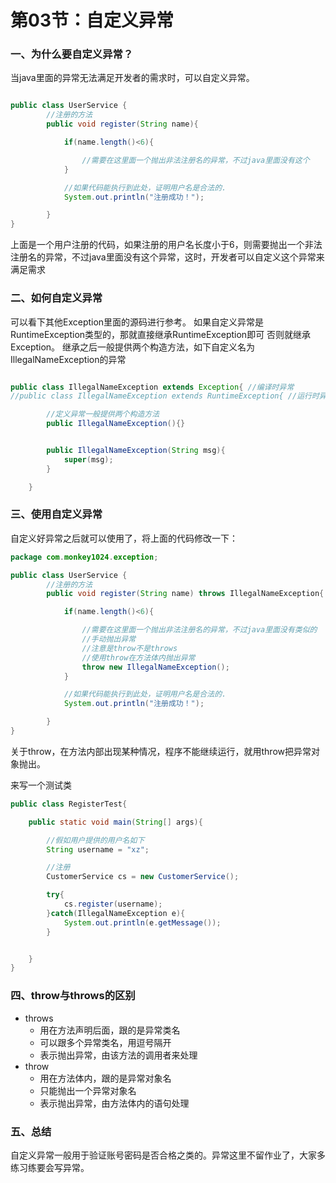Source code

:# 第03节：自定义异常

### 一、为什么要自定义异常？

当java里面的异常无法满足开发者的需求时，可以自定义异常。

``` java

public class UserService {
        //注册的方法
        public void register(String name){

            if(name.length()<6){

                //需要在这里面一个抛出非法注册名的异常，不过java里面没有这个
            }

            //如果代码能执行到此处，证明用户名是合法的.
            System.out.println("注册成功！");

        }
}
```

上面是一个用户注册的代码，如果注册的用户名长度小于6，则需要抛出一个非法注册名的异常，不过java里面没有这个异常，这时，开发者可以自定义这个异常来满足需求

### 二、如何自定义异常

可以看下其他Exception里面的源码进行参考。
如果自定义异常是RuntimeException类型的，那就直接继承RuntimeException即可
否则就继承Exception。
继承之后一般提供两个构造方法，如下自定义名为IllegalNameException的异常

``` java

public class IllegalNameException extends Exception{ //编译时异常
//public class IllegalNameException extends RuntimeException{ //运行时异常

        //定义异常一般提供两个构造方法
        public IllegalNameException(){}


        public IllegalNameException(String msg){
            super(msg);
        }

    }
```

### 三、使用自定义异常

自定义好异常之后就可以使用了，将上面的代码修改一下：

``` java
package com.monkey1024.exception;

public class UserService {
        //注册的方法
        public void register(String name) throws IllegalNameException{

            if(name.length()<6){

                //需要在这里面一个抛出非法注册名的异常，不过java里面没有类似的
                //手动抛出异常
                //注意是throw不是throws
                //使用throw在方法体内抛出异常
                throw new IllegalNameException();
            }

            //如果代码能执行到此处，证明用户名是合法的.
            System.out.println("注册成功！");

        }
}
```

关于throw，在方法内部出现某种情况，程序不能继续运行，就用throw把异常对象抛出。

来写一个测试类

``` java
public class RegisterTest{

    public static void main(String[] args){

        //假如用户提供的用户名如下
        String username = "xz";

        //注册
        CustomerService cs = new CustomerService();

        try{
            cs.register(username);
        }catch(IllegalNameException e){
            System.out.println(e.getMessage());
        }


    }
}
```

### 四、throw与throws的区别

* throws
  * 用在方法声明后面，跟的是异常类名
  * 可以跟多个异常类名，用逗号隔开
  * 表示抛出异常，由该方法的调用者来处理
* throw
  * 用在方法体内，跟的是异常对象名
  * 只能抛出一个异常对象名
  * 表示抛出异常，由方法体内的语句处理

### 五、总结

自定义异常一般用于验证账号密码是否合格之类的。异常这里不留作业了，大家多练习练要会写异常。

----

Look through the records and count each line that holds "表示抛出异常". Write only the total.

# Answer to this exercise:
2